La deuxième étape vise ensuite à « diviser les réfractaires », en allant chercher « les entreprises qui doutent au sein des grands syndicats » et en ciblant des TPE-PME, des médias spécialisés et locaux, des responsables des programmes des partis politiques, des élus locaux, des parlementaires et des cabinets ministériels. « Il faut aller chercher les directeurs généraux des PME et des ETI qui ont des enfants et qui ont identifié que suivre les intérêts américains n’étaient pas une bonne affaire économique pour eux », résume Valérie Gramond.
Enfin, la dernière vague consiste à « rendre toute opposition inacceptable » « en rendant trop coûteux politiquement pour les décideurs politiques de se constituer contre par principe », présente le rapport. Elle doit ainsi cibler la tête de l’État, les ETI et les grandes entreprises ainsi que les médias grand public.

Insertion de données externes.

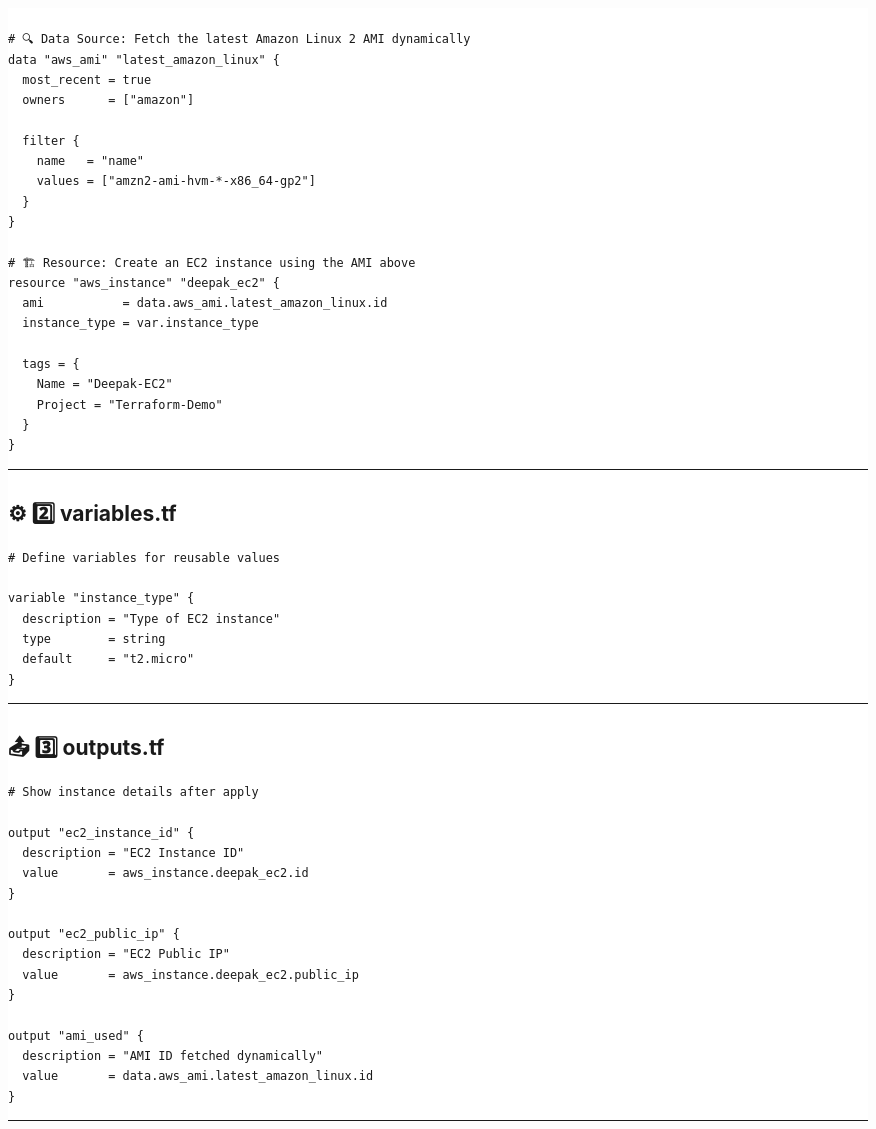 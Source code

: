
```hcl

# 🔍 Data Source: Fetch the latest Amazon Linux 2 AMI dynamically
data "aws_ami" "latest_amazon_linux" {
  most_recent = true
  owners      = ["amazon"]

  filter {
    name   = "name"
    values = ["amzn2-ami-hvm-*-x86_64-gp2"]
  }
}

# 🏗️ Resource: Create an EC2 instance using the AMI above
resource "aws_instance" "deepak_ec2" {
  ami           = data.aws_ami.latest_amazon_linux.id
  instance_type = var.instance_type

  tags = {
    Name = "Deepak-EC2"
    Project = "Terraform-Demo"
  }
}
```

---

## ⚙️ **2️⃣ variables.tf**

```hcl
# Define variables for reusable values

variable "instance_type" {
  description = "Type of EC2 instance"
  type        = string
  default     = "t2.micro"
}
```

---

## 📤 **3️⃣ outputs.tf**

```hcl
# Show instance details after apply

output "ec2_instance_id" {
  description = "EC2 Instance ID"
  value       = aws_instance.deepak_ec2.id
}

output "ec2_public_ip" {
  description = "EC2 Public IP"
  value       = aws_instance.deepak_ec2.public_ip
}

output "ami_used" {
  description = "AMI ID fetched dynamically"
  value       = data.aws_ami.latest_amazon_linux.id
}
```

---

Un appel citoyen à « tous les gens qui se ressentent de cette vision du monde »
Toute cette stratégie de lobbying a pour but de faire émerger davantage de sujets d’intérêt général et de renverser « le cadre idéologique » dominant, « où le marché est l’outil le plus légitime pour orienter les choix collectifs », défend le rapport de Greenlobby.
« Le but est de replacer le politique avant l’économique. Nous devons d’abord nous poser la question de nos besoins et poser un cadre que les acteurs économiques pourront ensuite investir », argumente Valérie Gramond. Greenlobby prévoit ainsi de déployer sa méthode à travers des propositions concrètes de lois-cadres, constituées chacune de cinq articles, et portées auprès des politiques à l’occasion des élections municipales, législatives et présidentielles, afin d’alimenter les programmes.
Pour permettre à ces propositions d’être réellement représentatives de l’intérêt général, le lobby qui se veut « au-dessus du politicien », a lancé un appel en ligne citoyen sur son site internet. Visant à déterminer « un plus haut dénominateur commun », il est ouvert « à tous les gens qui se ressentent de cette vision du monde et qui veulent penser plus grand qu’eux », présente Hugo Cartalas, également cofondateur de Greenlobby. « Depuis dix ans, nous sommes à la marge de l’agenda politique. Nous essayons de renverser le cadre », défend-il.
Un projet pour le moins ambitieux mais qui n’impressionne pas les deux associés. « Nous avons moins d’argent, mais nous avons l’opinion publique avec nous », assure Valérie Gramond.